** What to produce **
Report how many lines in the following entries contain "server". Nothing else should be given.

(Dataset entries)

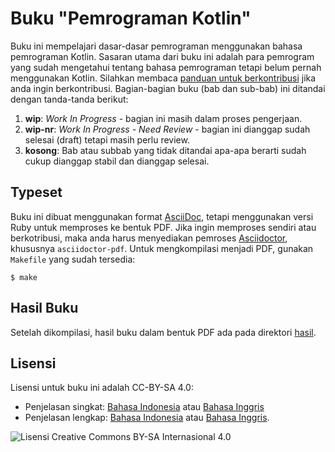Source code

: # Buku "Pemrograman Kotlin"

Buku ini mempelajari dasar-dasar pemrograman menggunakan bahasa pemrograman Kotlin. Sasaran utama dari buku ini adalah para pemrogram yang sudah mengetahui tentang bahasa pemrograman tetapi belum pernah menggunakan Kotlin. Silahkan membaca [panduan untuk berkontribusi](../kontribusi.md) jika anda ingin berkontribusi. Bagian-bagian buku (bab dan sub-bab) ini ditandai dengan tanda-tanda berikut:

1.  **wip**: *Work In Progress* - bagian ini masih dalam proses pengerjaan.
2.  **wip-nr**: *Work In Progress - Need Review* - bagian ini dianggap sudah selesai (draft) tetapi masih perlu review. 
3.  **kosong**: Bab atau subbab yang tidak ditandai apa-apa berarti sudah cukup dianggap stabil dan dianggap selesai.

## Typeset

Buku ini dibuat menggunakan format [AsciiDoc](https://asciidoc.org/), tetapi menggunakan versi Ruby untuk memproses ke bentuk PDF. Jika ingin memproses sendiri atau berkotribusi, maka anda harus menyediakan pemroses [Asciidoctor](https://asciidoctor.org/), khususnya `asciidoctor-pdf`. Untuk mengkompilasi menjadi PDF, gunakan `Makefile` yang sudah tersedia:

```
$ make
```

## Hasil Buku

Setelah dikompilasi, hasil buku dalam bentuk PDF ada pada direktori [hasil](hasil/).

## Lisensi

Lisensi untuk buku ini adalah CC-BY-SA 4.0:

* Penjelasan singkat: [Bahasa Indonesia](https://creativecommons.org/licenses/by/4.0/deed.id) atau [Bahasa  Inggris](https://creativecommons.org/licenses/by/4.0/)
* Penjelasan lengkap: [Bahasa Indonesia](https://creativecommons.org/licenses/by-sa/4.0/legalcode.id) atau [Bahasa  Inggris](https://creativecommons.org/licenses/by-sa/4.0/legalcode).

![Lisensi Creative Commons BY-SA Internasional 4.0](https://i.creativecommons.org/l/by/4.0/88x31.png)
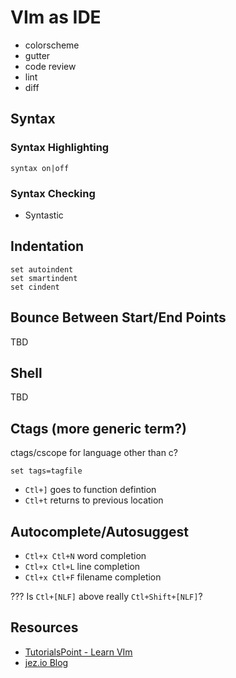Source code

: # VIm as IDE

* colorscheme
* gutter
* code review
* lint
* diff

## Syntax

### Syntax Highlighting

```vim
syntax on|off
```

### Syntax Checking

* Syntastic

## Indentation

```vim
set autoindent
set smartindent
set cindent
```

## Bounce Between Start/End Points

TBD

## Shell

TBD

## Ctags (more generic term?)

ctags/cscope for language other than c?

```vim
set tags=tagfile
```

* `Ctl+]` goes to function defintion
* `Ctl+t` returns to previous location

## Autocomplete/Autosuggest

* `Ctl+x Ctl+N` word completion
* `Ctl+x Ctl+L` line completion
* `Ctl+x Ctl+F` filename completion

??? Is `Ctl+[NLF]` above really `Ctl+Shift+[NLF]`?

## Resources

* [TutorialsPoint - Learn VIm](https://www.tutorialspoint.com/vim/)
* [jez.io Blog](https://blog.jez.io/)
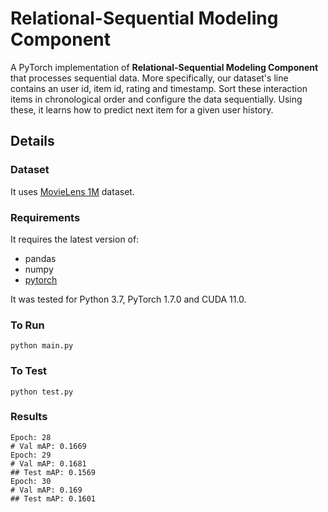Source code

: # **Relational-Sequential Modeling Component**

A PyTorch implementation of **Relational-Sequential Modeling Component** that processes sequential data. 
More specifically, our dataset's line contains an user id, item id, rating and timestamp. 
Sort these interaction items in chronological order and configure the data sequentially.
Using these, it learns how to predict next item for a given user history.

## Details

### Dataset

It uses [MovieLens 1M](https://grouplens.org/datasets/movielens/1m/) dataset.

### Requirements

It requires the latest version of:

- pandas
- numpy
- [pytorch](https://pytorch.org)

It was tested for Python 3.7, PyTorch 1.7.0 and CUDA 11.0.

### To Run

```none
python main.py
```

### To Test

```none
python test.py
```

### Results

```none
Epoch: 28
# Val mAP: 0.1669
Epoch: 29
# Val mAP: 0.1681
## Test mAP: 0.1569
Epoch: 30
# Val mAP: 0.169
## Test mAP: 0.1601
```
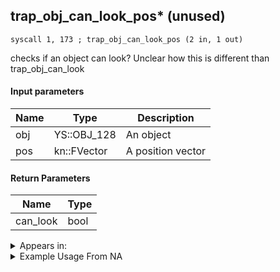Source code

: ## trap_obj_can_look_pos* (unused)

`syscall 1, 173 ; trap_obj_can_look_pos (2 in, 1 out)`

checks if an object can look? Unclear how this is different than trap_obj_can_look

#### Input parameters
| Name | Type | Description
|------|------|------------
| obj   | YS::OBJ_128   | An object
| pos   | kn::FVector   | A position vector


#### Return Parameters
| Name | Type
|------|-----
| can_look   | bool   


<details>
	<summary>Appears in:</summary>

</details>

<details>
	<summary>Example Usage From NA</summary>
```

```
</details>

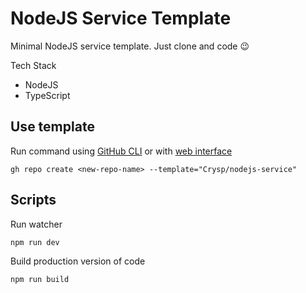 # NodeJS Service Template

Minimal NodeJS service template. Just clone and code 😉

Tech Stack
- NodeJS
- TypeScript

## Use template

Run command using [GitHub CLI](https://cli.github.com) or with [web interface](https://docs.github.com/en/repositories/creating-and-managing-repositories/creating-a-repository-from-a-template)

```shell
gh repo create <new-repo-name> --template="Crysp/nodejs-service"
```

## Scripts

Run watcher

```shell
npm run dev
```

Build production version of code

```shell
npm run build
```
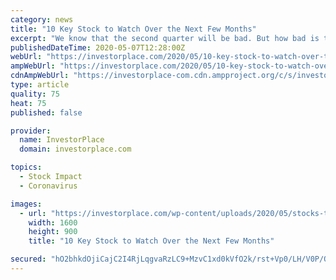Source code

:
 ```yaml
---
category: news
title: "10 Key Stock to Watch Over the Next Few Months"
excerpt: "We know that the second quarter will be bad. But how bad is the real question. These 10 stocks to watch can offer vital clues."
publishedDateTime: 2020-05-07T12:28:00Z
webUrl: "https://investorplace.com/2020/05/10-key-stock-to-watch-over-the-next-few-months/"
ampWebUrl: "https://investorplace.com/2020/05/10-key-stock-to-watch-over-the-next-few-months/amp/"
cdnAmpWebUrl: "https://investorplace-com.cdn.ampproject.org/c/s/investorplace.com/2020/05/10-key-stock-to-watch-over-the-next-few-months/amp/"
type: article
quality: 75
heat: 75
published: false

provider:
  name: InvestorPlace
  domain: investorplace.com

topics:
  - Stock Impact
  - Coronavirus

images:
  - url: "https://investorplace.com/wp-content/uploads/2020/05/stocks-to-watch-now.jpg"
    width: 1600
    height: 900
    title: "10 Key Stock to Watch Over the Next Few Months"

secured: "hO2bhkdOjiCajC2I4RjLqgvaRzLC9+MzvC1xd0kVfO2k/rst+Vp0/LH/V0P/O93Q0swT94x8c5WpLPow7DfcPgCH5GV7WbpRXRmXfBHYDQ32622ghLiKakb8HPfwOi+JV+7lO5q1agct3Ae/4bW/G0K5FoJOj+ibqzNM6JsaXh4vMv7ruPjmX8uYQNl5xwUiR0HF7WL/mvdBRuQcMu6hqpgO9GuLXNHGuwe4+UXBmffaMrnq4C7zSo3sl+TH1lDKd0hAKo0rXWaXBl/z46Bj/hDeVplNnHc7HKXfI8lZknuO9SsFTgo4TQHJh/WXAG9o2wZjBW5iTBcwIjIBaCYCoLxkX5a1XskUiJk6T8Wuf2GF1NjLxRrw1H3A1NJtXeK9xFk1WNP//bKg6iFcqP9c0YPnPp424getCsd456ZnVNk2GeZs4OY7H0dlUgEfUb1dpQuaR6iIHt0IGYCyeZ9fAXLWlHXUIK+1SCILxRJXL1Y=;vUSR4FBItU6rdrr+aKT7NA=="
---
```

==

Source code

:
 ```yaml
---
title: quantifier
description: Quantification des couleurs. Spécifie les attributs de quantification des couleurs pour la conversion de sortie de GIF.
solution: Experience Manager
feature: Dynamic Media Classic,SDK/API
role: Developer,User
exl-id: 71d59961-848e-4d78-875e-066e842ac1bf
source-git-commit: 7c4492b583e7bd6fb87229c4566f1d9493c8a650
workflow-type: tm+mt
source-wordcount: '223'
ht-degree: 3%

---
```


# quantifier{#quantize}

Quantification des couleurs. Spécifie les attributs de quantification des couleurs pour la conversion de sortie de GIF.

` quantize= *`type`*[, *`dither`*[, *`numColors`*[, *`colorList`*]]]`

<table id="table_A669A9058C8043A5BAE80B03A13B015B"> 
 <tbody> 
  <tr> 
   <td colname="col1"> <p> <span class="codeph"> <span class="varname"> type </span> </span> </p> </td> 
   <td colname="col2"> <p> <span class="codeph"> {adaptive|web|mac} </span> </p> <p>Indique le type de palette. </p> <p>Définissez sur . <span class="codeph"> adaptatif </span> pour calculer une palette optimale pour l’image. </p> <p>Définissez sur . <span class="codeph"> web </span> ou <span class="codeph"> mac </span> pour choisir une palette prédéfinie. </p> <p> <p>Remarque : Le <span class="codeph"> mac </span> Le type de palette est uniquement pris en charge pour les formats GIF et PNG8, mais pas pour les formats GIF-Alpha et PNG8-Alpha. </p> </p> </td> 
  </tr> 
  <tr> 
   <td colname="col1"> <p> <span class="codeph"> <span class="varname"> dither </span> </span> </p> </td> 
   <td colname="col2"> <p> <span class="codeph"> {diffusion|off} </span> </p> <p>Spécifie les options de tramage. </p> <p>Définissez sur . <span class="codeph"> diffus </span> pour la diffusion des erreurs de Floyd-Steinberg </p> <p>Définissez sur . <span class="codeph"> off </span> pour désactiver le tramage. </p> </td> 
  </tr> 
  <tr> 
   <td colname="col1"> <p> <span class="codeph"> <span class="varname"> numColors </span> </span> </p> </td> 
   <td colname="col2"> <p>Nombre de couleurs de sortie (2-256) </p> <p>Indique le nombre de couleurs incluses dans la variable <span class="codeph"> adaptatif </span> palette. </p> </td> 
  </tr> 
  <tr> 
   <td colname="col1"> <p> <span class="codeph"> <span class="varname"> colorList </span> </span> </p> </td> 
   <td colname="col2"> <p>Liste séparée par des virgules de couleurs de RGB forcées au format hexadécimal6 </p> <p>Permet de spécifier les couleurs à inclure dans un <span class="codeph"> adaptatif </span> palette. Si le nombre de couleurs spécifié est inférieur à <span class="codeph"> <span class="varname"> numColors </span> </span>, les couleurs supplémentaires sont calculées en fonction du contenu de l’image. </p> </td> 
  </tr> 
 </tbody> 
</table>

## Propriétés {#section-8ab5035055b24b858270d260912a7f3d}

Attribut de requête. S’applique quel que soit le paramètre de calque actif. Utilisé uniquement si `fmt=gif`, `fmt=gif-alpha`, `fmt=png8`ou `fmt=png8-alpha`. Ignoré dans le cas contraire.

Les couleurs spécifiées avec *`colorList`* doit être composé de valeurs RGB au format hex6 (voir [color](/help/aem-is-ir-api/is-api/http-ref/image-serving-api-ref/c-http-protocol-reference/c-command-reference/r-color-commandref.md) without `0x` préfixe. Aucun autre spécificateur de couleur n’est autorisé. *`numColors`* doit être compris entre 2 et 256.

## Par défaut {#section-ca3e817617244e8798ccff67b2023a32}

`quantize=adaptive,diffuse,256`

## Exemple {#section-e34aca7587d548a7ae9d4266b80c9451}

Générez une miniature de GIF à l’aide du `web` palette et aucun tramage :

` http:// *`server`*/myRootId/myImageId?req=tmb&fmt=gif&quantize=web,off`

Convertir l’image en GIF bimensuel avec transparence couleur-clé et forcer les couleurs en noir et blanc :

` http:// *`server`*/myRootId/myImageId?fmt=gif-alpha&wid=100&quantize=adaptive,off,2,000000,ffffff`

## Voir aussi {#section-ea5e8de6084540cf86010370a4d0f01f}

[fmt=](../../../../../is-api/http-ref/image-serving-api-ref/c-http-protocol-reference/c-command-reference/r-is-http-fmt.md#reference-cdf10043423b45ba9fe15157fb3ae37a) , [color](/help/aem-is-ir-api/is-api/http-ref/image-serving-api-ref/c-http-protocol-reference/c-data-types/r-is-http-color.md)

** Answer **
2